The reality of 5th year

Picture the scene. My wait at the Union bar is marginally less enjoyable than usual – of course I’m squashed from every possible angle, but this time by the repellent […]


Picture the scene. My wait at the Union bar is marginally less enjoyable than usual – of course I’m squashed from every possible angle, but this time by the repellent burly ‘gentlemen’ next to me in bizarrely colourful jackets. As I yell my order to my friend at the bar, a vodka concoction finds itself on top of me, leaving behind a delightfully sticky trickle down my back. A slightly inebriated guy leans on me and slurs, “Do you need a dad?” to which I reply, rather curtly, “No, thanks, I’m good.” “You’re not a fresher?” he asks, somewhat surprised. “Ehh, no. Try a 5th year!” I yell back, “(you twat)”

Yep, that’s right, 5th year. No wonder I am no longer ‘laaving life’ in the glorious Venue One. I am old. Not in terms of age, at a youthful 22, but in terms of university lifespan, I am most definitely old.

Freshers’ Week is no longer appealing. Tesco is no longer somewhere to avoid on a bad hair day. I can now walk down Market Street – phone at the ready – in case the texting trick is needed when I see someone I don’t want to/have time to talk to. Boots is now embarrassment-free.

It’s weird.

The number of students who reach fifth year at this University is really rather small. Medics – nope. Undergrads – nope. Masters students – well at least it sounds better when you tell people why you’re here for another year.

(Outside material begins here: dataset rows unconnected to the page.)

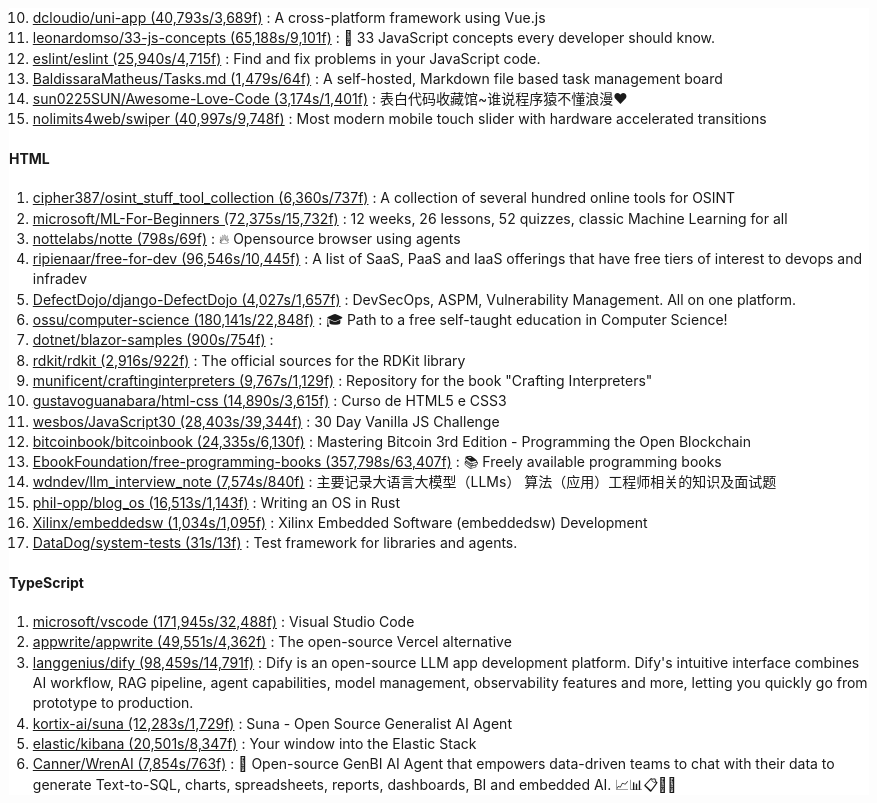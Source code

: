10. [dcloudio/uni-app (40,793s/3,689f)](https://github.com/dcloudio/uni-app) : A cross-platform framework using Vue.js
11. [leonardomso/33-js-concepts (65,188s/9,101f)](https://github.com/leonardomso/33-js-concepts) : 📜 33 JavaScript concepts every developer should know.
12. [eslint/eslint (25,940s/4,715f)](https://github.com/eslint/eslint) : Find and fix problems in your JavaScript code.
13. [BaldissaraMatheus/Tasks.md (1,479s/64f)](https://github.com/BaldissaraMatheus/Tasks.md) : A self-hosted, Markdown file based task management board
14. [sun0225SUN/Awesome-Love-Code (3,174s/1,401f)](https://github.com/sun0225SUN/Awesome-Love-Code) : 表白代码收藏馆~谁说程序猿不懂浪漫❤️
15. [nolimits4web/swiper (40,997s/9,748f)](https://github.com/nolimits4web/swiper) : Most modern mobile touch slider with hardware accelerated transitions

#### HTML
1. [cipher387/osint_stuff_tool_collection (6,360s/737f)](https://github.com/cipher387/osint_stuff_tool_collection) : A collection of several hundred online tools for OSINT
2. [microsoft/ML-For-Beginners (72,375s/15,732f)](https://github.com/microsoft/ML-For-Beginners) : 12 weeks, 26 lessons, 52 quizzes, classic Machine Learning for all
3. [nottelabs/notte (798s/69f)](https://github.com/nottelabs/notte) : 🔥 Opensource browser using agents
4. [ripienaar/free-for-dev (96,546s/10,445f)](https://github.com/ripienaar/free-for-dev) : A list of SaaS, PaaS and IaaS offerings that have free tiers of interest to devops and infradev
5. [DefectDojo/django-DefectDojo (4,027s/1,657f)](https://github.com/DefectDojo/django-DefectDojo) : DevSecOps, ASPM, Vulnerability Management. All on one platform.
6. [ossu/computer-science (180,141s/22,848f)](https://github.com/ossu/computer-science) : 🎓 Path to a free self-taught education in Computer Science!
7. [dotnet/blazor-samples (900s/754f)](https://github.com/dotnet/blazor-samples) : 
8. [rdkit/rdkit (2,916s/922f)](https://github.com/rdkit/rdkit) : The official sources for the RDKit library
9. [munificent/craftinginterpreters (9,767s/1,129f)](https://github.com/munificent/craftinginterpreters) : Repository for the book "Crafting Interpreters"
10. [gustavoguanabara/html-css (14,890s/3,615f)](https://github.com/gustavoguanabara/html-css) : Curso de HTML5 e CSS3
11. [wesbos/JavaScript30 (28,403s/39,344f)](https://github.com/wesbos/JavaScript30) : 30 Day Vanilla JS Challenge
12. [bitcoinbook/bitcoinbook (24,335s/6,130f)](https://github.com/bitcoinbook/bitcoinbook) : Mastering Bitcoin 3rd Edition - Programming the Open Blockchain
13. [EbookFoundation/free-programming-books (357,798s/63,407f)](https://github.com/EbookFoundation/free-programming-books) : 📚 Freely available programming books
14. [wdndev/llm_interview_note (7,574s/840f)](https://github.com/wdndev/llm_interview_note) : 主要记录大语言大模型（LLMs） 算法（应用）工程师相关的知识及面试题
15. [phil-opp/blog_os (16,513s/1,143f)](https://github.com/phil-opp/blog_os) : Writing an OS in Rust
16. [Xilinx/embeddedsw (1,034s/1,095f)](https://github.com/Xilinx/embeddedsw) : Xilinx Embedded Software (embeddedsw) Development
17. [DataDog/system-tests (31s/13f)](https://github.com/DataDog/system-tests) : Test framework for libraries and agents.

#### TypeScript
1. [microsoft/vscode (171,945s/32,488f)](https://github.com/microsoft/vscode) : Visual Studio Code
2. [appwrite/appwrite (49,551s/4,362f)](https://github.com/appwrite/appwrite) : The open-source Vercel alternative
3. [langgenius/dify (98,459s/14,791f)](https://github.com/langgenius/dify) : Dify is an open-source LLM app development platform. Dify's intuitive interface combines AI workflow, RAG pipeline, agent capabilities, model management, observability features and more, letting you quickly go from prototype to production.
4. [kortix-ai/suna (12,283s/1,729f)](https://github.com/kortix-ai/suna) : Suna - Open Source Generalist AI Agent
5. [elastic/kibana (20,501s/8,347f)](https://github.com/elastic/kibana) : Your window into the Elastic Stack
6. [Canner/WrenAI (7,854s/763f)](https://github.com/Canner/WrenAI) : 🤖 Open-source GenBI AI Agent that empowers data-driven teams to chat with their data to generate Text-to-SQL, charts, spreadsheets, reports, dashboards, BI and embedded AI. 📈📊📋🧑‍💻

I guess I am part of a minority. My sector: language students. We burst our bubble to teach English to a bunch of little Juans, Jean-Pierres, Giovannis or Svens. Life was rather delightful – working minimal hours and traveling Spain on a stupidly good salary was pretty darn sweet. It seemed like the best way to go about my degree. I just really didn’t factor in the notion that I’d be spending half a decade at university, with only an undergraduate degree to show for it. My friends at Edinburgh Medical School will have earned two-thirds of their stethoscopes before the time I’ll have learned to read and write in a second language – a skill that probably half this student population already have anyway.

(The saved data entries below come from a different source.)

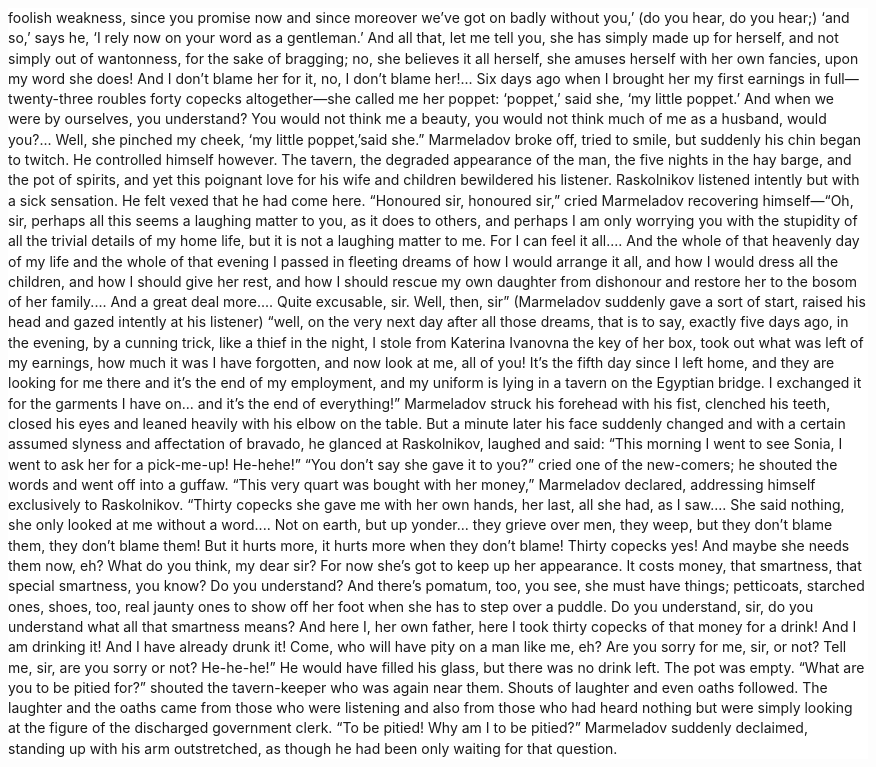 foolish weakness, since you promise now and since moreover we’ve got on
badly without you,’ (do you hear, do you hear;) ‘and so,’ says he, ‘I rely now on
your word as a gentleman.’ And all that, let me tell you, she has simply made up
for herself, and not simply out of wantonness, for the sake of bragging; no, she
believes it all herself, she amuses herself with her own fancies, upon my word
she does! And I don’t blame her for it, no, I don’t blame her!... Six days ago
when I brought her my first earnings in full—twenty-three roubles forty copecks
altogether—she called me her poppet: ‘poppet,’ said she, ‘my little poppet.’ And
when we were by ourselves, you understand? You would not think me a beauty,
you would not think much of me as a husband, would you?... Well, she pinched
my cheek, ‘my little poppet,’said she.”
Marmeladov broke off, tried to smile, but suddenly his chin began to twitch.
He controlled himself however. The tavern, the degraded appearance of the man,
the five nights in the hay barge, and the pot of spirits, and yet this poignant love
for his wife and children bewildered his listener. Raskolnikov listened intently
but with a sick sensation. He felt vexed that he had come here.
“Honoured sir, honoured sir,” cried Marmeladov recovering himself—“Oh,
sir, perhaps all this seems a laughing matter to you, as it does to others, and
perhaps I am only worrying you with the stupidity of all the trivial details of my
home life, but it is not a laughing matter to me. For I can feel it all.... And the
whole of that heavenly day of my life and the whole of that evening I passed in
fleeting dreams of how I would arrange it all, and how I would dress all the
children, and how I should give her rest, and how I should rescue my own
daughter from dishonour and restore her to the bosom of her family.... And a
great deal more.... Quite excusable, sir. Well, then, sir” (Marmeladov suddenly
gave a sort of start, raised his head and gazed intently at his listener) “well, on
the very next day after all those dreams, that is to say, exactly five days ago, in
the evening, by a cunning trick, like a thief in the night, I stole from Katerina
Ivanovna the key of her box, took out what was left of my earnings, how much it
was I have forgotten, and now look at me, all of you! It’s the fifth day since I left
home, and they are looking for me there and it’s the end of my employment, and
my uniform is lying in a tavern on the Egyptian bridge. I exchanged it for the
garments I have on... and it’s the end of everything!”
Marmeladov struck his forehead with his fist, clenched his teeth, closed his
eyes and leaned heavily with his elbow on the table. But a minute later his face
suddenly changed and with a certain assumed slyness and affectation of bravado,
he glanced at Raskolnikov, laughed and said:
“This morning I went to see Sonia, I went to ask her for a pick-me-up! He-hehe!”
“You don’t say she gave it to you?” cried one of the new-comers; he shouted
the words and went off into a guffaw.
“This very quart was bought with her money,” Marmeladov declared,
addressing himself exclusively to Raskolnikov. “Thirty copecks she gave me
with her own hands, her last, all she had, as I saw.... She said nothing, she only
looked at me without a word.... Not on earth, but up yonder... they grieve over
men, they weep, but they don’t blame them, they don’t blame them! But it hurts
more, it hurts more when they don’t blame! Thirty copecks yes! And maybe she
needs them now, eh? What do you think, my dear sir? For now she’s got to keep
up her appearance. It costs money, that smartness, that special smartness, you
know? Do you understand? And there’s pomatum, too, you see, she must have
things; petticoats, starched ones, shoes, too, real jaunty ones to show off her foot
when she has to step over a puddle. Do you understand, sir, do you understand
what all that smartness means? And here I, her own father, here I took thirty
copecks of that money for a drink! And I am drinking it! And I have already
drunk it! Come, who will have pity on a man like me, eh? Are you sorry for me,
sir, or not? Tell me, sir, are you sorry or not? He-he-he!”
He would have filled his glass, but there was no drink left. The pot was empty.
“What are you to be pitied for?” shouted the tavern-keeper who was again
near them.
Shouts of laughter and even oaths followed. The laughter and the oaths came
from those who were listening and also from those who had heard nothing but
were simply looking at the figure of the discharged government clerk.
“To be pitied! Why am I to be pitied?” Marmeladov suddenly declaimed,
standing up with his arm outstretched, as though he had been only waiting for
that question.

Now, don’t get me wrong. Yes, this Old Feeling ain’t fun. But it’s not the worst thing in the world… at least I actually have some sort of structure in my life, something to do. Many of my now graduated friends have no structure; their job these days is to find an actual job. Having no idea where the feck my life is going come May 2013, I’ll embrace this ‘old’ feeling. 

Maybe my relative age will even cause those wise enough among you to listen to this time-tested piece of advice: next time you’re stumbling around the Union, thinking you’re a big man because your proverbial balls have dropped and you can finally become a dad, it is probably best to not give anyone you are trying to chat up a vodka shower. Trust me on this one, I’m a 5th year.